Polypills are single oral dosage forms that combine multiple active pharmaceutical ingredients and excipients, enabling fixed-dose combination therapies, coordinated multi-phase release, and precise customization of patient-specific treatment protocols. Recent advances in additive manufacturing facilitate the physical realization of multi-material excipients, offering superior customization of target release profiles. However, polypill formulations remain tuned by ad hoc parameter sweeps; this reliance renders current design workflows ill-suited for the systematic exploration of the high-dimensional space of shapes, compositions, and release behaviors. We present an automated design framework for polypills that leverages topology optimization to match dissolution behaviors with prescribed drug release kinetics. In particular, we employ a supershape parametrization to define geometry/phase distribution, a neural network representation to specify excipient distribution, and a coupled system of modified Allen-Cahn and Fick's diffusion equations to govern dissolution kinetics. The framework is implemented in JAX, utilizing automatic differentiation to compute sensitivities for the co-optimization of pill shape and constituent distribution. We validate the method through single-phase and multi-excipient case studies.
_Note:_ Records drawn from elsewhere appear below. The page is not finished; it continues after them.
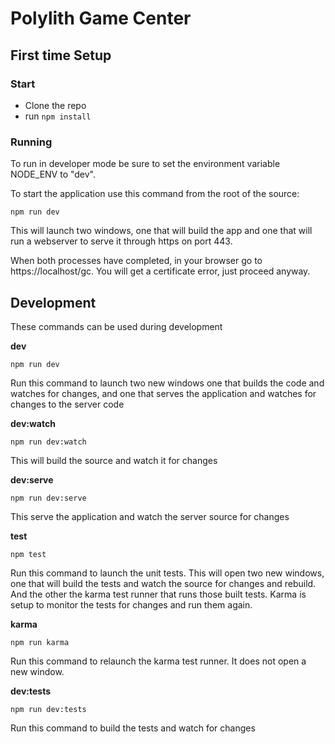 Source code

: # Polylith Game Center

## First time Setup
### Start
* Clone the repo
* run `npm install`


### Running
To run in developer mode be sure to set the environment variable NODE_ENV to
"dev".

To start the application use this command from the root of the source:
```shell
npm run dev
```
This will launch two windows, one that will build the app and one that will
run a webserver to serve it through https on port 443.

When both processes have completed, in your browser go to https://localhost/gc.
You will get a certificate error, just proceed anyway.

## Development
These commands can be used during development

**dev**
```shell
npm run dev
```
Run this command to launch two new windows one that builds the code and watches
for changes, and one that serves the application and watches for changes to
the server code

**dev:watch**
```shell
npm run dev:watch
```
This will build the source and watch it for changes

**dev:serve**
```shell
npm run dev:serve
```

This serve the application and watch the server source for changes

**test**
```shell
npm test
```

Run this command to launch the unit tests. This will open two new windows, one
that will build the tests and watch the source for changes and rebuild. And
the other the karma test runner that runs those built tests. Karma is setup to
monitor the tests for changes and run them again.


**karma**
```shell
npm run karma
```
Run this command to relaunch the karma test runner. It does not open a new
window.

**dev:tests**
```shell
npm run dev:tests
```

Run this command to build the tests and watch for changes
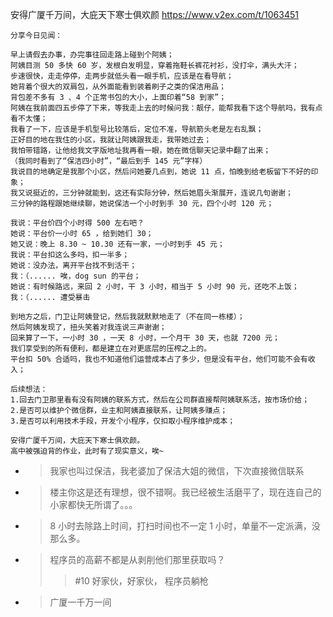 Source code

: 
安得广厦千万间，大庇天下寒士俱欢颜 https://www.v2ex.com/t/1063451
```console
分享今日见闻：

早上请假去办事，办完事往回走路上碰到个阿姨；
阿姨目测 50 多快 60 岁，发根白发明显，穿着拖鞋长裤花衬衫，没打伞，满头大汗；
步速很快，走走停停，走两步就低头看一眼手机，应该是在看导航；
她背着个很大的双肩包，从外面能看到装着刷子之类的保洁用品；
背包差不多有 3 、4 个正常书包的大小，上面印着“58 到家”；
阿姨在我前面四五步停了下来，等我走上去的时候问我：靓仔，能帮我看下这个导航吗，我有点看不太懂；
我看了一下，应该是手机型号比较落后，定位不准，导航箭头老是左右乱飘；
正好目的地在我住的小区，我就让阿姨跟我走，我带她过去；
我怕带错路，让他给我文字版地址我再看一眼，她在微信聊天记录中翻了出来；
（我同时看到了“保洁四小时”，“最后到手 145 元”字样）
我说目的地确定是我那个小区，然后问她要几点到，她说 11 点，怕晚到给老板留下不好的印象；
我又说挺近的，三分钟就能到，这还有实际分钟，然后她眉头渐展开，连说几句谢谢；
三分钟的路程跟她继续聊，她说保洁一个小时到手 30 元，四个小时 120 元；

我说：平台价四个小时得 500 左右吧？
她说：平台价一小时 65 ，给到她们 30；
她又说：晚上 8.30 ~ 10.30 还有一家，一小时到手 45 元；
我说：平台扣这么多吗，扣一半多；
她说：没办法，离开平台找不到活干；
我：（...... 唉，dog sun 的平台；
她说：有时候路远，来回 2 小时，干 3 小时，相当于 5 小时 90 元，还吃不上饭；
我：（...... 遭受暴击

到地方之后，门卫让阿姨登记，然后我就默默地走了（不在同一栋楼）；
然后阿姨发现了，扭头笑着对我连说三声谢谢；
回来算了一下，一小时 30 ，一天 8 小时，一个月干 30 天，也就 7200 元；
我们享受到的所有便利，都是建立在对更底层的压榨之上的。
平台扣 50% 合适吗，我也不知道他们运营成本占了多少，但是没有平台，他们可能不会有收入；

后续想法：
1.回去门卫那里看有没有阿姨的联系方式，然后在公司群直接帮阿姨联系活，按市场价给；
2.是否可以维护个微信群，业主和阿姨直接联系，让阿姨多赚点；
3.是否可以利用技术手段，开发个小程序，仅扣取小程序维护成本；

安得广厦千万间，大庇天下寒士俱欢颜。
高中被强迫背的作业，此时有了现实意义，唉~
```
- > 我家也叫过保洁，我老婆加了保洁大姐的微信，下次直接微信联系
- > 楼主你这是还有理想，很不错啊。我已经被生活磨平了，现在连自己的小家都快无所谓了。。。
- > 8 小时去除路上时间，打扫时间也不一定 1 小时，单量不一定派满，没那么多。
- > 程序员的高薪不都是从剥削他们那里获取吗？
  >> #10 好家伙，好家伙， 程序员躺枪
- > 广厦一千万一间
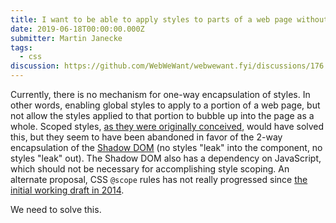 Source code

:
 ```yaml
---
title: I want to be able to apply styles to parts of a web page without them leaking out
date: 2019-06-18T00:00:00.000Z
submitter: Martin Janecke
tags:
  - css
discussion: https://github.com/WebWeWant/webwewant.fyi/discussions/176
---
```


Currently, there is no mechanism for one-way encapsulation of styles. In other words, enabling global styles to apply to a portion of a web page, but not allow the styles applied to that portion to bubble up into the page as a whole. Scoped styles, [as they were originally conceived](http://html5doctor.com/the-scoped-attribute/), would have solved this, but they seem to have been abandoned in favor of the 2-way encapsulation of the [Shadow DOM](https://dom.spec.whatwg.org/#shadow-trees) (no styles "leak" into the component, no styles "leak" out). The Shadow DOM also has a dependency on JavaScript, which should not be necessary for accomplishing style scoping. An alternate proposal, CSS `@scope` rules has not really progressed since [the initial working draft in 2014](https://www.w3.org/TR/css-scoping-1/).

We need to solve this.
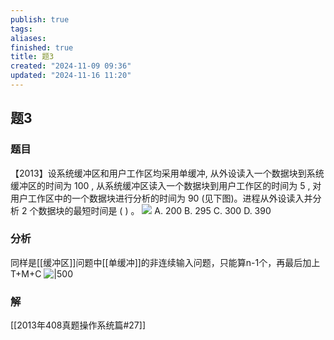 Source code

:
 ```yaml
---
publish: true
tags: 
aliases: 
finished: true
title: 题3
created: "2024-11-09 09:36"
updated: "2024-11-16 11:20"
---
```

## 题3
### 题目
【2013】设系统缓冲区和用户工作区均采用单缓冲, 从外设读入一个数据块到系统缓冲区的时间为 100 , 从系统缓冲区读入一个数据块到用户工作区的时间为 5 , 对用户工作区中的一个数据块进行分析的时间为 90 (见下图)。进程从外设读入并分析 2 个数据块的最短时间是 ( ) 。
![](https://img.hwenyi.tech/202407231258121.webp)
A. 200 
B. 295 
C. 300
D. 390
### 分析
同样是[[缓冲区]]问题中[[单缓冲]]的非连续输入问题，只能算n-1个，再最后加上T+M+C
![|500](https://img.hwenyi.tech/202411161919373.webp)
### 解
[[2013年408真题操作系统篇#27]] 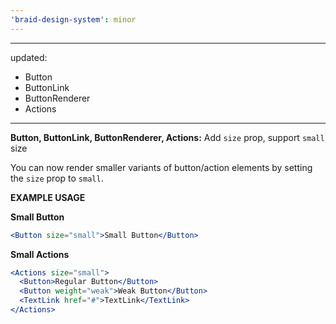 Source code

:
 ```yaml
---
'braid-design-system': minor
---
```


---
updated:
  - Button
  - ButtonLink
  - ButtonRenderer
  - Actions
---

**Button, ButtonLink, ButtonRenderer, Actions:** Add `size` prop, support `small` size

You can now render smaller variants of button/action elements by setting the `size` prop to `small`.

**EXAMPLE USAGE**

**Small Button**

```jsx
<Button size="small">Small Button</Button>
```

**Small Actions**

```jsx
<Actions size="small">
  <Button>Regular Button</Button>
  <Button weight="weak">Weak Button</Button>
  <TextLink href="#">TextLink</TextLink>
</Actions>
```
翻译：多药片是一种单一的口服剂型，结合了多种活性药物成分和辅料，可实现固定剂量联合疗法、协调的多相释放以及针对患者特定治疗方案的精确定制。增材制造的最新进展促进了多材料辅料的物理实现，为目标释放曲线提供了卓越的定制能力。然而，多药片配方仍通过临时参数扫描进行调整；这种依赖性使得当前的设计流程难以系统探索高维的形状、组成和释放行为空间。我们提出了一种多药片的自动化设计框架，该框架利用拓扑优化来匹配溶出行为与指定的药物释放动力学。具体而言，我们采用超形状参数化来定义几何/相分布，使用神经网络表示来指定辅料分布，并采用修正的Allen-Cahn方程与Fick扩散方程的耦合系统来调控溶出动力学。该框架在JAX中实现，利用自动微分计算灵敏度，以协同优化药片形状和成分分布。我们通过单相和多辅料案例研究验证了该方法。